Il relève d’abord certains cas de figure liés à la caractérisation, un procédé qui sert, dit-il à reconnaître le personnage. L’appellation; la caractérisation directe (l’information sur son caractère est donnée par l’auteur (sic), un autre personnage ou par lui-même) et indirecte (le caractère ressort de ses actes, de sa conduite); le caractère constant (qui reste le même au cours de la fable) ou changeant (qui évolue au fur et à mesure du déroulement de l’action).
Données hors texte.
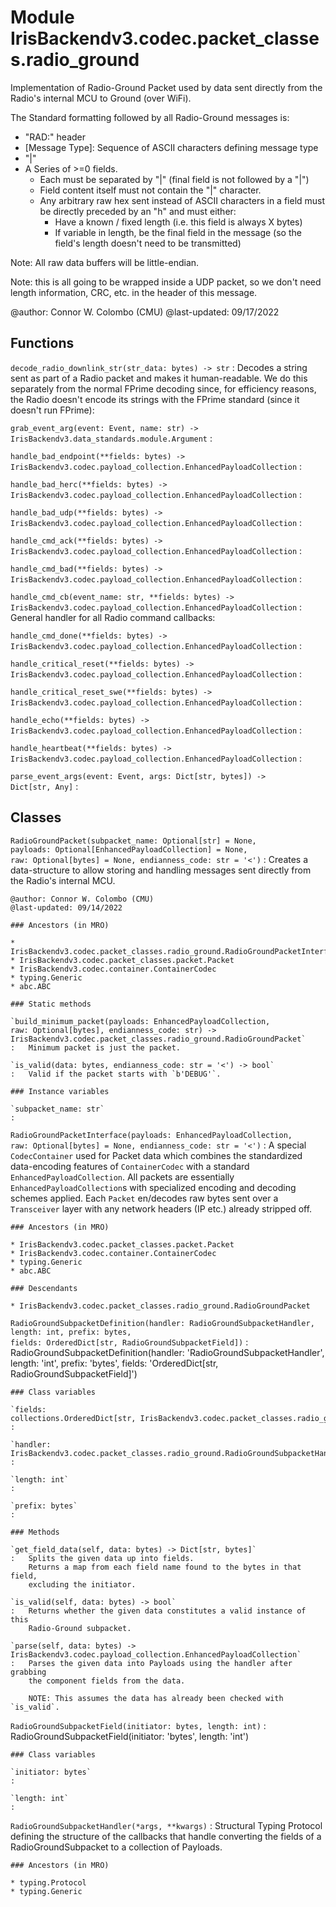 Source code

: Module IrisBackendv3.codec.packet_classes.radio_ground
======================================================
Implementation of Radio-Ground Packet used by data sent directly from the
Radio's internal MCU to Ground (over WiFi).

The Standard formatting followed by all Radio-Ground messages is:
  - "RAD:" header
  - [Message Type]: Sequence of ASCII characters defining message type
  - "|"
  - A Series of >=0 fields.
      - Each must be separated by "|" (final field is not followed by a "|")
      - Field content itself must not contain the "|" character.
      - Any arbitrary raw hex sent instead of ASCII characters in a field must be directly preceded by an "h" and must either:
          - Have a known / fixed length (i.e. this field is always X bytes)
          - If variable in length, be the final field in the message (so the field's length doesn't need to be transmitted)

Note: All raw data buffers will be little-endian.

Note: this is all going to be wrapped inside a UDP packet, so we don't need
length information, CRC, etc. in the header of this message.

@author: Connor W. Colombo (CMU)
@last-updated: 09/17/2022

Functions
---------

    
`decode_radio_downlink_str(str_data: bytes) ‑> str`
:   Decodes a string sent as part of a Radio packet and makes it
    human-readable. We do this separately from the normal FPrime decoding
    since, for efficiency reasons, the Radio doesn't encode its strings with
    the FPrime standard (since it doesn't run FPrime):

    
`grab_event_arg(event: Event, name: str) ‑> IrisBackendv3.data_standards.module.Argument`
:   

    
`handle_bad_endpoint(**fields: bytes) ‑> IrisBackendv3.codec.payload_collection.EnhancedPayloadCollection`
:   

    
`handle_bad_herc(**fields: bytes) ‑> IrisBackendv3.codec.payload_collection.EnhancedPayloadCollection`
:   

    
`handle_bad_udp(**fields: bytes) ‑> IrisBackendv3.codec.payload_collection.EnhancedPayloadCollection`
:   

    
`handle_cmd_ack(**fields: bytes) ‑> IrisBackendv3.codec.payload_collection.EnhancedPayloadCollection`
:   

    
`handle_cmd_bad(**fields: bytes) ‑> IrisBackendv3.codec.payload_collection.EnhancedPayloadCollection`
:   

    
`handle_cmd_cb(event_name: str, **fields: bytes) ‑> IrisBackendv3.codec.payload_collection.EnhancedPayloadCollection`
:   General handler for all Radio command callbacks:

    
`handle_cmd_done(**fields: bytes) ‑> IrisBackendv3.codec.payload_collection.EnhancedPayloadCollection`
:   

    
`handle_critical_reset(**fields: bytes) ‑> IrisBackendv3.codec.payload_collection.EnhancedPayloadCollection`
:   

    
`handle_critical_reset_swe(**fields: bytes) ‑> IrisBackendv3.codec.payload_collection.EnhancedPayloadCollection`
:   

    
`handle_echo(**fields: bytes) ‑> IrisBackendv3.codec.payload_collection.EnhancedPayloadCollection`
:   

    
`handle_heartbeat(**fields: bytes) ‑> IrisBackendv3.codec.payload_collection.EnhancedPayloadCollection`
:   

    
`parse_event_args(event: Event, args: Dict[str, bytes]) ‑> Dict[str, Any]`
:   

Classes
-------

`RadioGroundPacket(subpacket_name: Optional[str] = None, payloads: Optional[EnhancedPayloadCollection] = None, raw: Optional[bytes] = None, endianness_code: str = '<')`
:   Creates a data-structure to allow storing and handling messages sent
    directly from the Radio's internal MCU.
    
    @author: Connor W. Colombo (CMU)
    @last-updated: 09/14/2022

    ### Ancestors (in MRO)

    * IrisBackendv3.codec.packet_classes.radio_ground.RadioGroundPacketInterface
    * IrisBackendv3.codec.packet_classes.packet.Packet
    * IrisBackendv3.codec.container.ContainerCodec
    * typing.Generic
    * abc.ABC

    ### Static methods

    `build_minimum_packet(payloads: EnhancedPayloadCollection, raw: Optional[bytes], endianness_code: str) ‑> IrisBackendv3.codec.packet_classes.radio_ground.RadioGroundPacket`
    :   Minimum packet is just the packet.

    `is_valid(data: bytes, endianness_code: str = '<') ‑> bool`
    :   Valid if the packet starts with `b'DEBUG'`.

    ### Instance variables

    `subpacket_name: str`
    :

`RadioGroundPacketInterface(payloads: EnhancedPayloadCollection, raw: Optional[bytes] = None, endianness_code: str = '<')`
:   A special `CodecContainer` used for Packet data which combines the
    standardized data-encoding features of `ContainerCodec` with a standard
    `EnhancedPayloadCollection`. All packets are essentially 
    `EnhancedPayloadCollection`s with specialized encoding and decoding schemes
    applied. Each `Packet` en/decodes raw bytes sent over a `Transceiver` layer
    with any network headers (IP etc.) already stripped off.

    ### Ancestors (in MRO)

    * IrisBackendv3.codec.packet_classes.packet.Packet
    * IrisBackendv3.codec.container.ContainerCodec
    * typing.Generic
    * abc.ABC

    ### Descendants

    * IrisBackendv3.codec.packet_classes.radio_ground.RadioGroundPacket

`RadioGroundSubpacketDefinition(handler: RadioGroundSubpacketHandler, length: int, prefix: bytes, fields: OrderedDict[str, RadioGroundSubpacketField])`
:   RadioGroundSubpacketDefinition(handler: 'RadioGroundSubpacketHandler', length: 'int', prefix: 'bytes', fields: 'OrderedDict[str, RadioGroundSubpacketField]')

    ### Class variables

    `fields: collections.OrderedDict[str, IrisBackendv3.codec.packet_classes.radio_ground.RadioGroundSubpacketField]`
    :

    `handler: IrisBackendv3.codec.packet_classes.radio_ground.RadioGroundSubpacketHandler`
    :

    `length: int`
    :

    `prefix: bytes`
    :

    ### Methods

    `get_field_data(self, data: bytes) ‑> Dict[str, bytes]`
    :   Splits the given data up into fields.
        Returns a map from each field name found to the bytes in that field,
        excluding the initiator.

    `is_valid(self, data: bytes) ‑> bool`
    :   Returns whether the given data constitutes a valid instance of this
        Radio-Ground subpacket.

    `parse(self, data: bytes) ‑> IrisBackendv3.codec.payload_collection.EnhancedPayloadCollection`
    :   Parses the given data into Payloads using the handler after grabbing
        the component fields from the data.
        
        NOTE: This assumes the data has already been checked with `is_valid`.

`RadioGroundSubpacketField(initiator: bytes, length: int)`
:   RadioGroundSubpacketField(initiator: 'bytes', length: 'int')

    ### Class variables

    `initiator: bytes`
    :

    `length: int`
    :

`RadioGroundSubpacketHandler(*args, **kwargs)`
:   Structural Typing Protocol defining the structure of the callbacks that
    handle converting the fields of a RadioGroundSubpacket to a collection of
    Payloads.

    ### Ancestors (in MRO)

    * typing.Protocol
    * typing.Generic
Dans un deuxième temps, Tomachevski s’attarde aux moyens pour capter l’attention et l’intérêt du lecteur. Le moyen fondamental, dit-il, consiste à provoquer la sympathie. Les types positifs/négatifs provoquent un rapport émotionnel sympathie/antipathie avec le lecteur. « Le personnage qui reçoit la teinte émotionnelle la plus vive et la plus marquée s’appelle le héros […] Le héros n’est guère nécessaire à la fable. La fable comme système de motifs peut entièrement se passer du héros et des ses traits caractéristiques ». Précision de type immanentiste : le rapport émotionnel est contenu dans l’oeuvre. La sympathie pour un personnage pourrait provoquer le dégoût et la répulsion pour le même caractère dans la vie réelle.
Autour de la différenciation du héros, qui s’observe d’abord par l’emphase, la focalisation, la modélisation de l’énoncé (le texte), mise de l’avant par différents procédés (tactiques, quantitatifs, graphiques, etc.); l’accentuation est pré-déterminée par une série de codes culturels (x est héros dans telle culture et à telle époque, ce qui provoque parfois des distorsions de lecture, mais il y a des constantes).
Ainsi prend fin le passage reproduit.